State how many lines in the records hold the word "self", giving the number and no other text.

Segment Start: SUPPLIED DATA

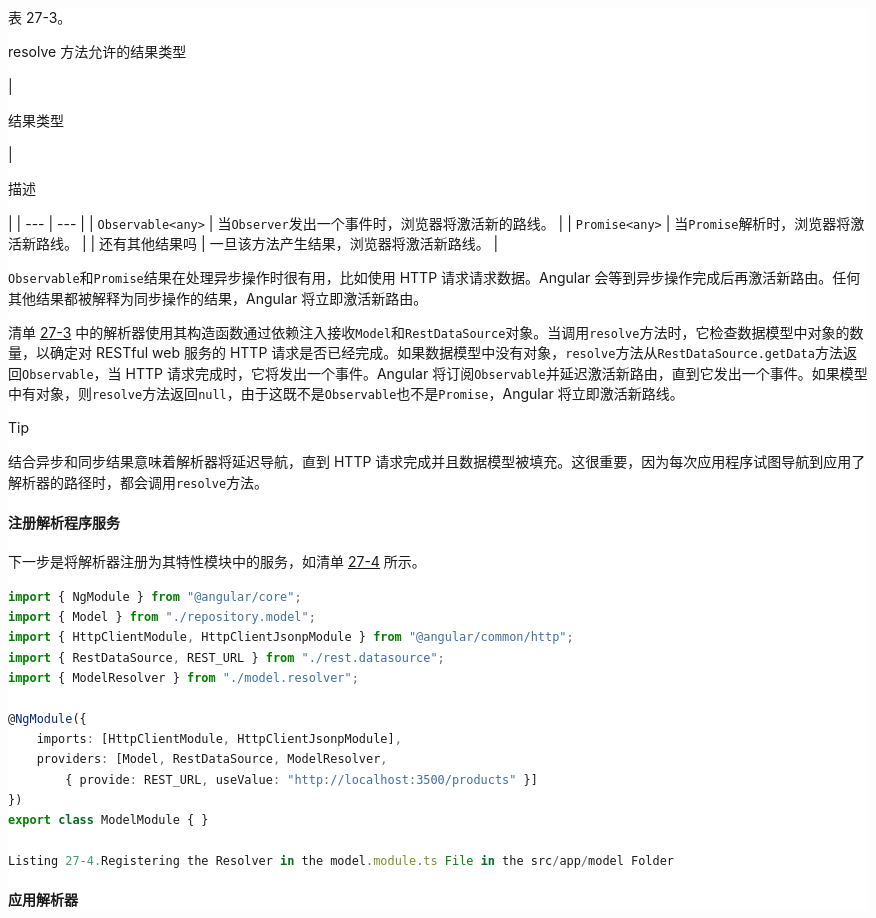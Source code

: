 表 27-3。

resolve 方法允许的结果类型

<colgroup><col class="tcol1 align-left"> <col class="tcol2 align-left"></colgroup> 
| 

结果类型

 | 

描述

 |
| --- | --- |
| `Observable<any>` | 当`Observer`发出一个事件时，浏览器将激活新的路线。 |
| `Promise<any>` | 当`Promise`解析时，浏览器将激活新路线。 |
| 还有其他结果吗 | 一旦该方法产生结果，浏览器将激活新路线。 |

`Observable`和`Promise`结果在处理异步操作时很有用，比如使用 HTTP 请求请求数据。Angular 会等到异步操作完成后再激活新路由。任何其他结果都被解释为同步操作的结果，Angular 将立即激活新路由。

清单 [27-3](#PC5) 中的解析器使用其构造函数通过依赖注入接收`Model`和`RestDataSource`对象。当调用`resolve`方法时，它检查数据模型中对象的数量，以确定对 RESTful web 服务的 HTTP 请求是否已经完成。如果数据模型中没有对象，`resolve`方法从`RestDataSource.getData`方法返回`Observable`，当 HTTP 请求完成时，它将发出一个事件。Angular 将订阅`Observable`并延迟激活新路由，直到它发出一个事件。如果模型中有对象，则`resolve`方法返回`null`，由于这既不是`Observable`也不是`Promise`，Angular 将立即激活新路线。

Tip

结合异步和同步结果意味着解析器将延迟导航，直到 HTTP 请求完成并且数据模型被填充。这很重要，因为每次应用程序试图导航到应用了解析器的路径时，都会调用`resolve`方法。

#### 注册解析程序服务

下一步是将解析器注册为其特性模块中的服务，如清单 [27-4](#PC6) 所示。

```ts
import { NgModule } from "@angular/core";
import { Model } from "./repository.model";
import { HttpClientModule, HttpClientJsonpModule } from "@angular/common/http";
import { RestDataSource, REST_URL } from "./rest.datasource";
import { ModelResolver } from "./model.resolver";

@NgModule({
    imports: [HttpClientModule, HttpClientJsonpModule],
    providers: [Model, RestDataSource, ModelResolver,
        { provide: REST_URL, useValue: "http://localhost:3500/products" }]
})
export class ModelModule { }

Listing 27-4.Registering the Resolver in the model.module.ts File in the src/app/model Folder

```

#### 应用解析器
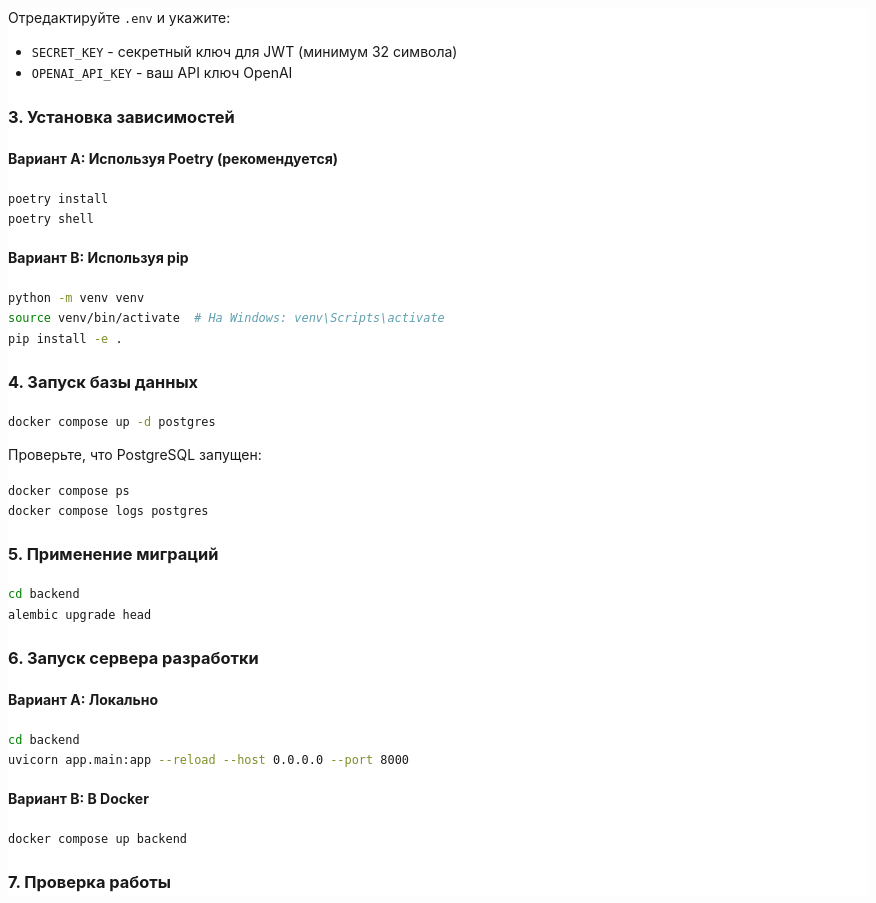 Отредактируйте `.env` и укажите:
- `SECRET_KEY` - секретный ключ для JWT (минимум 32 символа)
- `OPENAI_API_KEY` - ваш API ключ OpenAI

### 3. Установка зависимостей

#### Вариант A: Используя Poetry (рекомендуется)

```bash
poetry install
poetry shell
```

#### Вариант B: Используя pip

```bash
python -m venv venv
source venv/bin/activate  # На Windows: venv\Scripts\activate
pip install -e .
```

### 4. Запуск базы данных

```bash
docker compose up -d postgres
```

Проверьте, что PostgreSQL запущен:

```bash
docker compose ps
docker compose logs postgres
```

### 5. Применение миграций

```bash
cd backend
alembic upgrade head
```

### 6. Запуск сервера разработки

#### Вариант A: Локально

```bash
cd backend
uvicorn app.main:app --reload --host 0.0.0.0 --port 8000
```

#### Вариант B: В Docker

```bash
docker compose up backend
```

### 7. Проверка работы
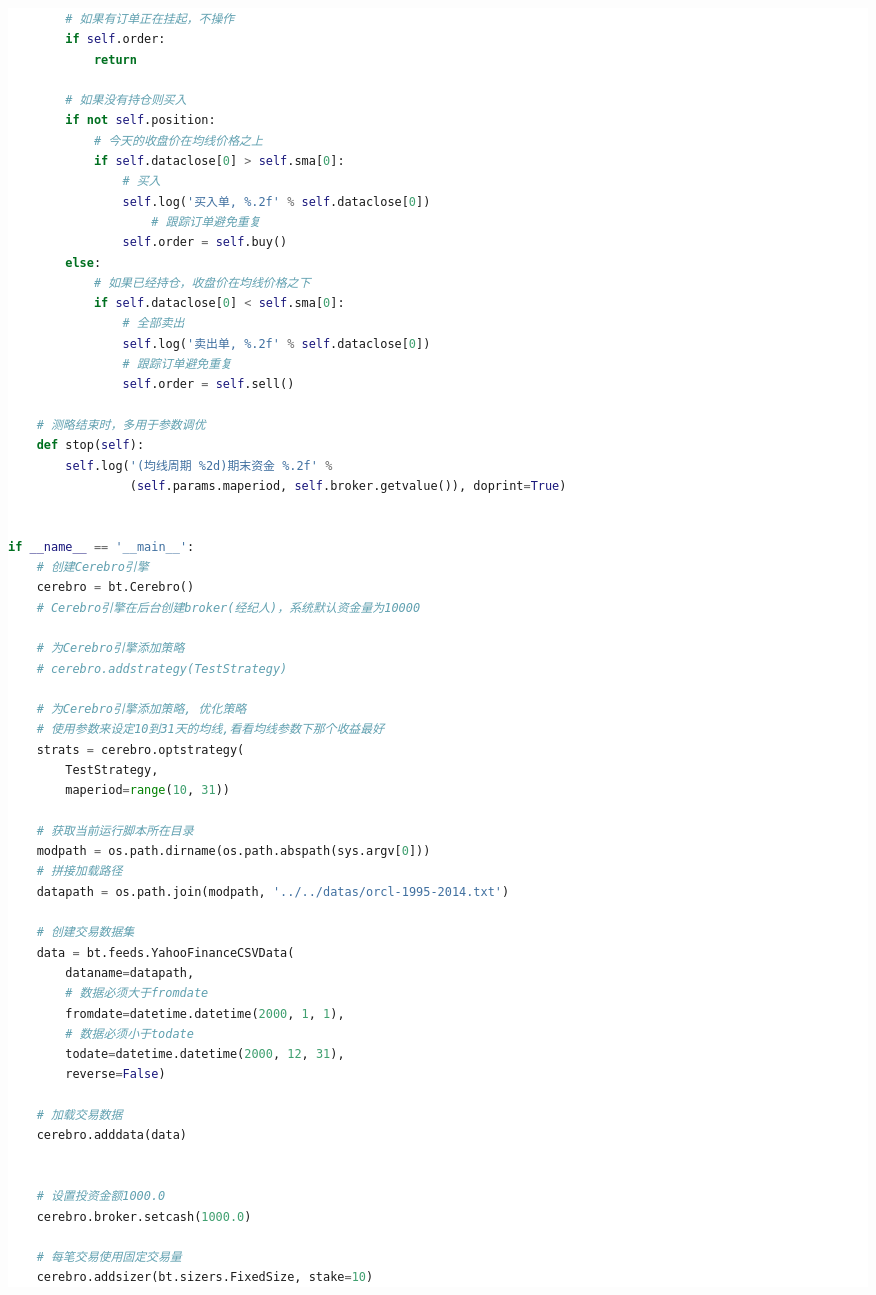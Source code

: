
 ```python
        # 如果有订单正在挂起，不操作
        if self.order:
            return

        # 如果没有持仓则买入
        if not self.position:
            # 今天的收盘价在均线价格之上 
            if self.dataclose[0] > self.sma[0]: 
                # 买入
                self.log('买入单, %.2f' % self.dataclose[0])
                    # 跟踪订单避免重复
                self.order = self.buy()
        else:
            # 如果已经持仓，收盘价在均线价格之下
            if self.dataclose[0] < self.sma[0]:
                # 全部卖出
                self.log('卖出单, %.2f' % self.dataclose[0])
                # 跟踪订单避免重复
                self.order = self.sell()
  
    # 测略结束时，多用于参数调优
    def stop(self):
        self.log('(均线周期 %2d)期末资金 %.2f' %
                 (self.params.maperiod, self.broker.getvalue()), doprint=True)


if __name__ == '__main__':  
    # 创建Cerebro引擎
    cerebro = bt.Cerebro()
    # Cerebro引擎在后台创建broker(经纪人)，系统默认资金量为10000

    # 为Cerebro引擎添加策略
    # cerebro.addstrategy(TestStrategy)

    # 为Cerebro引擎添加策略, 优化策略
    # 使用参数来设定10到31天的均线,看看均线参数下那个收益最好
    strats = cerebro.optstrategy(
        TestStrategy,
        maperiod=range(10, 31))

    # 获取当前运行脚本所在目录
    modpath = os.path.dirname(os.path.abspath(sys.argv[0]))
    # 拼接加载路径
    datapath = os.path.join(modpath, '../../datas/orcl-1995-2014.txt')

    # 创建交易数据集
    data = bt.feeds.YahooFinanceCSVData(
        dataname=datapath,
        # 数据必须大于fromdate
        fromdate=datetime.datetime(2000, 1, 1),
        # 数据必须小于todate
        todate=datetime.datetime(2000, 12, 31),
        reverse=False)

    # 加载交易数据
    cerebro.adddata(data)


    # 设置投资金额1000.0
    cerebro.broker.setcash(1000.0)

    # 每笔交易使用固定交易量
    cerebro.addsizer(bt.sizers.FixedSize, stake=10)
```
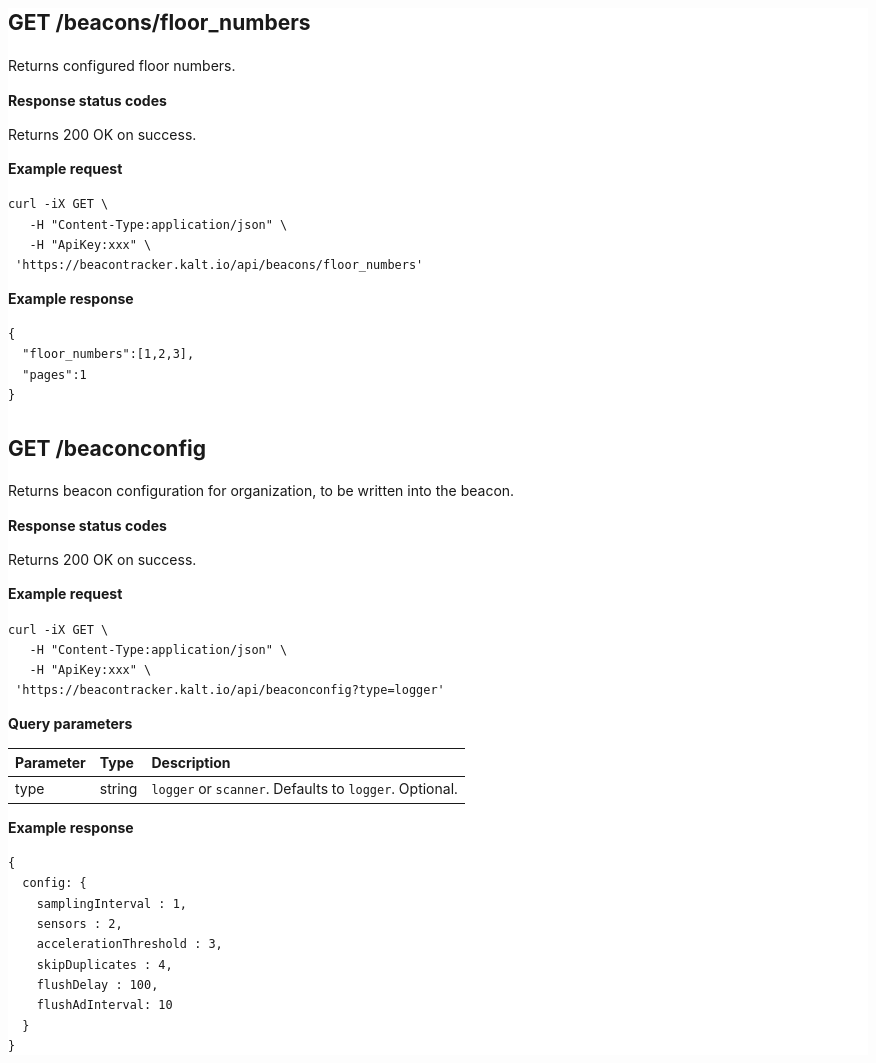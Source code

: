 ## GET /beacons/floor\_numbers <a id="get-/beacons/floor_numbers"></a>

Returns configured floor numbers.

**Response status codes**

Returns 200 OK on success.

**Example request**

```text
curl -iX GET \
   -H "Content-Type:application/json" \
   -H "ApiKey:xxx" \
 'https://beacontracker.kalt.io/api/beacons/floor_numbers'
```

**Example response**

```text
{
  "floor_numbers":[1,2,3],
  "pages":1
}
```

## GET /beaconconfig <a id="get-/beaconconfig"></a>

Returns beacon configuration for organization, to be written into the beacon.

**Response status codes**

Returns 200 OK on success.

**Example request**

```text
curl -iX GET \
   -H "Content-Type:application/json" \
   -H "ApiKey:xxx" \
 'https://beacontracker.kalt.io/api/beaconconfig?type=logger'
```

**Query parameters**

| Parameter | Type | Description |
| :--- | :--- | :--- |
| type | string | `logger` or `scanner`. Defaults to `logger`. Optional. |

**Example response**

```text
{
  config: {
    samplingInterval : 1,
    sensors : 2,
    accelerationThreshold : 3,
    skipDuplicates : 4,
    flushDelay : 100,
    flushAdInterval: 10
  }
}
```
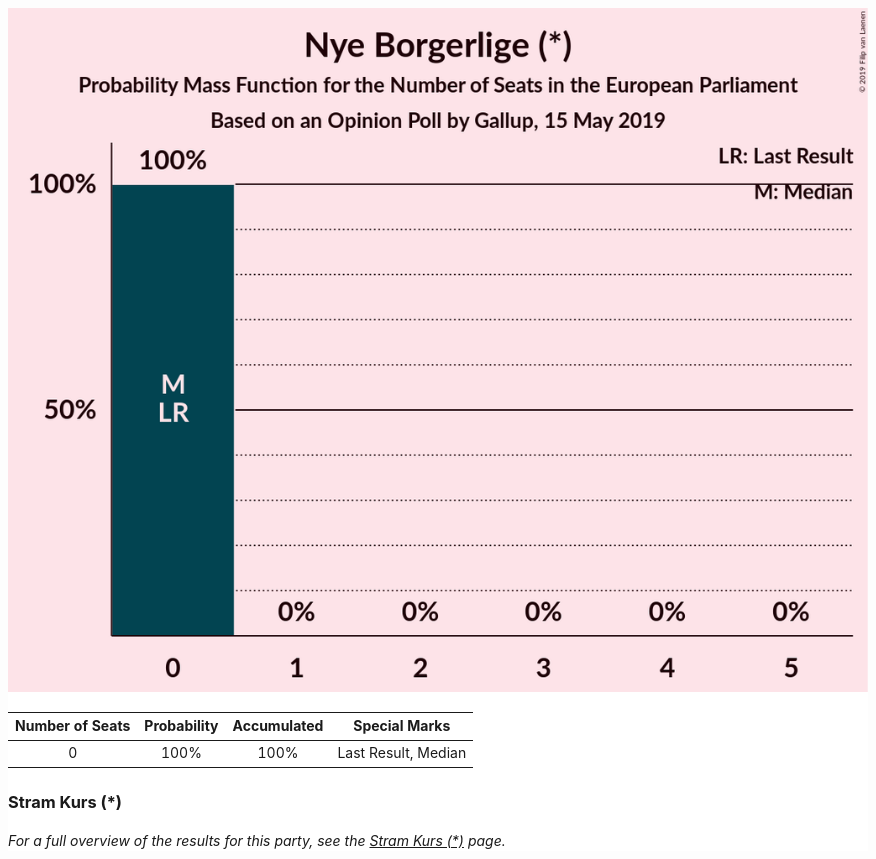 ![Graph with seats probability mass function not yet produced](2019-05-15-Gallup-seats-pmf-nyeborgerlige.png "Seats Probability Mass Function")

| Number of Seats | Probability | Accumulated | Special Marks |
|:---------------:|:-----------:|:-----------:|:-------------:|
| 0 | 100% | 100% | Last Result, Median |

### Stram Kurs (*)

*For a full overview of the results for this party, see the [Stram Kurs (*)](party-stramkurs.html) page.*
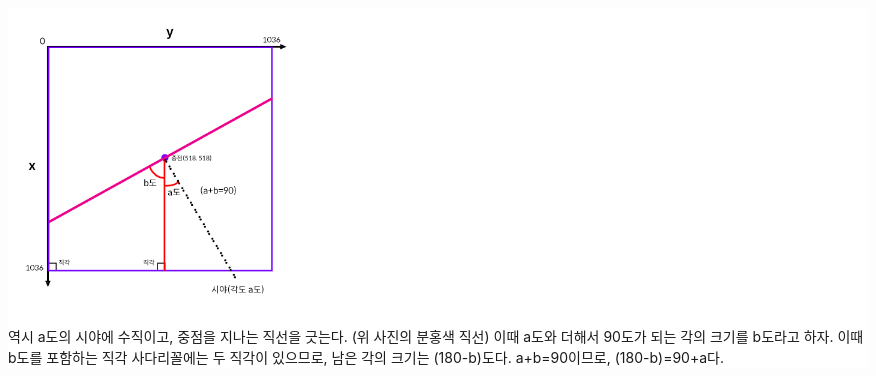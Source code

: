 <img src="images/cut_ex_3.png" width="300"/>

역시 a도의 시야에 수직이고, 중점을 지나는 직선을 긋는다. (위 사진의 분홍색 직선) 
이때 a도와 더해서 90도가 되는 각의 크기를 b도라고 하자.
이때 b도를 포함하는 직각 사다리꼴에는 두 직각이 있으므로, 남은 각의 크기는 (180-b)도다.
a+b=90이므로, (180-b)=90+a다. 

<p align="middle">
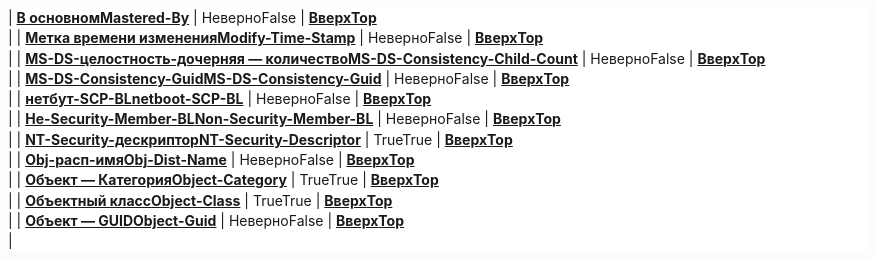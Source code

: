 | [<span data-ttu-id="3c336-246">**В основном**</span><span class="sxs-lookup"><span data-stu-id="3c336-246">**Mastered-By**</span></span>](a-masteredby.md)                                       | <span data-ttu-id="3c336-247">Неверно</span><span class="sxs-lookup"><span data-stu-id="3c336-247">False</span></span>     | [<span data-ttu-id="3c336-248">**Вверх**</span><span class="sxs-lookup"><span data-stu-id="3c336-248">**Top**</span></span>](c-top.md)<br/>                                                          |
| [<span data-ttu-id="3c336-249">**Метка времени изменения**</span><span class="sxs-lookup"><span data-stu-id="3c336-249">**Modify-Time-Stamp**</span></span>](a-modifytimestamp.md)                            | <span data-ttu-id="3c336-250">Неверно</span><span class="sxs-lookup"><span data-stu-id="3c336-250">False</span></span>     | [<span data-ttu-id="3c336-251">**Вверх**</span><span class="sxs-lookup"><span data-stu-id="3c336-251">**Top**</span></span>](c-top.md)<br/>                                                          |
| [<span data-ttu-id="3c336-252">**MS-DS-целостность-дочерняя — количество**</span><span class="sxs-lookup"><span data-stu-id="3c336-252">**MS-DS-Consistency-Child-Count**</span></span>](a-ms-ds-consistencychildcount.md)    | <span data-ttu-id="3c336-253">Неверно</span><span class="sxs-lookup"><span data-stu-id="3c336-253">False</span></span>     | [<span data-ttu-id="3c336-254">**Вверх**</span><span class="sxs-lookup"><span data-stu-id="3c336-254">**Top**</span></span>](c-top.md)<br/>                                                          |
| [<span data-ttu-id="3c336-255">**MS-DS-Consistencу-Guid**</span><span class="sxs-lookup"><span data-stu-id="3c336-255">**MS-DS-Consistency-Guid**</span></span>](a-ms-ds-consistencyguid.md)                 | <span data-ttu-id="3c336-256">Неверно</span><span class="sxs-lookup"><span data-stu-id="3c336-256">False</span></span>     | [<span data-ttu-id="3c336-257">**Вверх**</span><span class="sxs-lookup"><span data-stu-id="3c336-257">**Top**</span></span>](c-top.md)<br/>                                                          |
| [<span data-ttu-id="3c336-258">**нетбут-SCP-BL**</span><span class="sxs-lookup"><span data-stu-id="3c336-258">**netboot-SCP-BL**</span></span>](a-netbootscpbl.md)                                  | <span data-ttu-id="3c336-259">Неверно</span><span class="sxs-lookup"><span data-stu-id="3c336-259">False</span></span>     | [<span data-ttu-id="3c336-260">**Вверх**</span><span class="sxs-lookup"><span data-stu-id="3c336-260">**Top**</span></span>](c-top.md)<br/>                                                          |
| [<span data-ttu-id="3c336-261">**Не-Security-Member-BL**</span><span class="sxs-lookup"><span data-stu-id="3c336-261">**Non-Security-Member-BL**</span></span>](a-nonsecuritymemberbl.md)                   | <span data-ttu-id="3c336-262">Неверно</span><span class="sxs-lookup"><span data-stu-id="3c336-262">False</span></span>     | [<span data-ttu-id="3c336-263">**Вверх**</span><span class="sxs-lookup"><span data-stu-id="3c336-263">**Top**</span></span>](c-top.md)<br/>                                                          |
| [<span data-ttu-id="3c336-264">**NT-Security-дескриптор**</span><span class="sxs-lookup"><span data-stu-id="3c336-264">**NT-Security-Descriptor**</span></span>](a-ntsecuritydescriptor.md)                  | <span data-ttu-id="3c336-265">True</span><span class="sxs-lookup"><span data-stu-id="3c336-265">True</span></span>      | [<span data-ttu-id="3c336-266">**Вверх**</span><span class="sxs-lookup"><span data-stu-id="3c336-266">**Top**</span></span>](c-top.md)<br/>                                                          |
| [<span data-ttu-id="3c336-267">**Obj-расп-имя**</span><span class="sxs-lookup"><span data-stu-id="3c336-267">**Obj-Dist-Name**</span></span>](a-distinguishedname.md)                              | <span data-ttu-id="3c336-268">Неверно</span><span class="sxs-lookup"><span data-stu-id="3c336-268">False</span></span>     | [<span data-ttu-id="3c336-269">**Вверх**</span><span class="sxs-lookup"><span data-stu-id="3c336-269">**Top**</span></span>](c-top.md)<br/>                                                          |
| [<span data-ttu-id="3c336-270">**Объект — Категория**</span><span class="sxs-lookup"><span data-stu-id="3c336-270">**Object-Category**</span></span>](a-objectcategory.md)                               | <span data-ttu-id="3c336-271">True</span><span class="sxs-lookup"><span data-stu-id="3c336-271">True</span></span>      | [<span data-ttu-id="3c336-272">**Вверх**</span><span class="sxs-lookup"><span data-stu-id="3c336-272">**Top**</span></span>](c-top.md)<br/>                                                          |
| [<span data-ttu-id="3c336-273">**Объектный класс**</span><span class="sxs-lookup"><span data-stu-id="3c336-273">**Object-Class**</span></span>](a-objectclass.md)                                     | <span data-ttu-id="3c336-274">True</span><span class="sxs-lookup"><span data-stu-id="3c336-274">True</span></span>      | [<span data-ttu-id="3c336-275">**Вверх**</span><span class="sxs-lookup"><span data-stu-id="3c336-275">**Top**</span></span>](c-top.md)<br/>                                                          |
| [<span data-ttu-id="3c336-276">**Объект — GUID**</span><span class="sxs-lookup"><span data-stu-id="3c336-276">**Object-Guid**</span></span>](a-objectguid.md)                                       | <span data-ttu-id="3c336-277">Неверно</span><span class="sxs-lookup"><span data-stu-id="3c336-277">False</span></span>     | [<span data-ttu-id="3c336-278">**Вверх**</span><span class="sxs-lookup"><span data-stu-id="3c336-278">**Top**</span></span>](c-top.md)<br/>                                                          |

Segment End: SUPPLIED DATA

» ANSWER TO THIS PROBLEM: 11